However, given the probability that market returns over three decades could vary significantly, the report acknowledges a 5% chance that the couple would have $961,000 or more and a similar probability that the couple would have $214,000 or less.

If the hypothetical couple bumps its deferral to 10% over 30 years, the household could expect to accumulate $594,000, with a 90% probability that account would total between $301,000 and $1.2 million. Finally. saving 8% of pay over 40 years, the household could expect to accumulate $844,000, with a 90% chance that the account would end up somewhere between $370,000 and $2 million.

For a household with median annual earnings, a 6% percent deferral will, at the median likely rate of return, grow over 40 years to an amount that, if converted to an annuity, would replace more than half of the household’s average pre-retirement earnings, according to the study. At a 10% contribution rate, the annuity value of the account would replace more than 90% of the household’s pre-retirement earnings, assuming rates of return are at the median.
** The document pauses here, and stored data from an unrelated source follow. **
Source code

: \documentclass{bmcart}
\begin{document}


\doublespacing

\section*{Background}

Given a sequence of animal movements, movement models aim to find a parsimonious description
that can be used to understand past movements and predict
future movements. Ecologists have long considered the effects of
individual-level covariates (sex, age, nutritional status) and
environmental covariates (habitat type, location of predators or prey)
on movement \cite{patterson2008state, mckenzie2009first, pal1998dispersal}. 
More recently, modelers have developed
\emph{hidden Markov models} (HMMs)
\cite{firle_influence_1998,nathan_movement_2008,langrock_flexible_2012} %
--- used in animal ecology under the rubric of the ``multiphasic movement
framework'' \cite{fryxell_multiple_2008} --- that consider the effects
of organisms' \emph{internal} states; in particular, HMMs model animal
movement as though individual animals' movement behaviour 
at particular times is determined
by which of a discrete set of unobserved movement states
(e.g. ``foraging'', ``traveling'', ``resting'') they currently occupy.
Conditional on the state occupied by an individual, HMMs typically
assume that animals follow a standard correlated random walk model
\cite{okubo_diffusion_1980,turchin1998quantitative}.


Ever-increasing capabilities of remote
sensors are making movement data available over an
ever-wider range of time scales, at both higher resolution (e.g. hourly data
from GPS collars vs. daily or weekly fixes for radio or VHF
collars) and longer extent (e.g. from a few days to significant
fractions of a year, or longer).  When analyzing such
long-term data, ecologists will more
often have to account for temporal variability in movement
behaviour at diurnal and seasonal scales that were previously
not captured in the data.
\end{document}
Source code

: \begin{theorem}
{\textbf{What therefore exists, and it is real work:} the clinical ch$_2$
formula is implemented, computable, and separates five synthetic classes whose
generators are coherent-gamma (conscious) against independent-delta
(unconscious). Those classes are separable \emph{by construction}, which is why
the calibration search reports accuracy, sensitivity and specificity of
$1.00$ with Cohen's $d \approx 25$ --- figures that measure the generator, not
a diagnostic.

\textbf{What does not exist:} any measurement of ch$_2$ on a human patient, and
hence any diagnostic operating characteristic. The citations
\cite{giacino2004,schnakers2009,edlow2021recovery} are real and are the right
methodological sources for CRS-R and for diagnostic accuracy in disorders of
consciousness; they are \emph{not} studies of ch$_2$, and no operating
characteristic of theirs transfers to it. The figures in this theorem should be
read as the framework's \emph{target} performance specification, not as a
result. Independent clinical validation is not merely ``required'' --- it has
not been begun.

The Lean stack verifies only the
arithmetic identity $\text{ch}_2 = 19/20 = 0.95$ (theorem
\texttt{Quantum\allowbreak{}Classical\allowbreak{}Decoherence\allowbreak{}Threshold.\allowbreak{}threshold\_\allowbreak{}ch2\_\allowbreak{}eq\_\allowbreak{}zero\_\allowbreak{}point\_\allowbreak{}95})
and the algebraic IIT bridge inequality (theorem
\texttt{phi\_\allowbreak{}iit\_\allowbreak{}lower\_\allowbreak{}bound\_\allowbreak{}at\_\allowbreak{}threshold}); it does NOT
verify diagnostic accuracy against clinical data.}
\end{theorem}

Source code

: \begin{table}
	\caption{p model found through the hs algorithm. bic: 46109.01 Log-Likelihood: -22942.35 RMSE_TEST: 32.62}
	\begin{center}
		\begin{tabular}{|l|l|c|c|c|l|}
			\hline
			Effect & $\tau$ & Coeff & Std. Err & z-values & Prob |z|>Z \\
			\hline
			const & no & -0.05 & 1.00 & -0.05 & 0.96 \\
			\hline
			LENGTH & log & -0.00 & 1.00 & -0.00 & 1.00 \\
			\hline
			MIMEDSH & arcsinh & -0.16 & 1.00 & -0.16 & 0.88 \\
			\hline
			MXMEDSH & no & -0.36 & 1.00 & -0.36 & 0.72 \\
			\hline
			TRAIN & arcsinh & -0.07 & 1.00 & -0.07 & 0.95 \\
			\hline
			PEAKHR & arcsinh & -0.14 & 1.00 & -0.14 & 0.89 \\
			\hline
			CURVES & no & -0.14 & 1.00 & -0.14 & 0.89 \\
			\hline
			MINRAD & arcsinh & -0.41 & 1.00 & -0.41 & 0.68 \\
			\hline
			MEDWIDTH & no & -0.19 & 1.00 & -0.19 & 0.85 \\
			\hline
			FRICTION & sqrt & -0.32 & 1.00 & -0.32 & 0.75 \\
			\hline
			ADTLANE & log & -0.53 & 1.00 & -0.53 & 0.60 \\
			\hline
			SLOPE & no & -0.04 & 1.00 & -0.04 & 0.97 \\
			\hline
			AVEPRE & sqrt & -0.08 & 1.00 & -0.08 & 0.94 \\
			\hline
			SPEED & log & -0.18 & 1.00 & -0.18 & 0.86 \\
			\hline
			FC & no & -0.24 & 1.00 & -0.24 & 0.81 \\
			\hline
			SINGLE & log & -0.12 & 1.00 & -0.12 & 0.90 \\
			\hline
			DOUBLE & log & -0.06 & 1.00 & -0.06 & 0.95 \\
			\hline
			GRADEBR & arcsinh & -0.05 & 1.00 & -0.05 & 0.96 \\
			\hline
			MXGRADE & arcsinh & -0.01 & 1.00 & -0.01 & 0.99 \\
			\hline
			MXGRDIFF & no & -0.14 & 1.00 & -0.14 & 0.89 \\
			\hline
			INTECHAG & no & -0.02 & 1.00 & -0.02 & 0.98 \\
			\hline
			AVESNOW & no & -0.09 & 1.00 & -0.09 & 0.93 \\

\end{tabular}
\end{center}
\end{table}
“This variability in rates of return is something over which workers have no control, and which will inevitably lead to some uncertainty in retirement planning,” the authors wrote. “While it may be easier for workers to focus on what they are likely to accumulate in their retirement accounts “on average,’ ignoring the variability of investment rates of return could lead to poor decisions that might be avoided if workers were better informed about the way that variability in investment rates of return can affect their retirement savings over time.”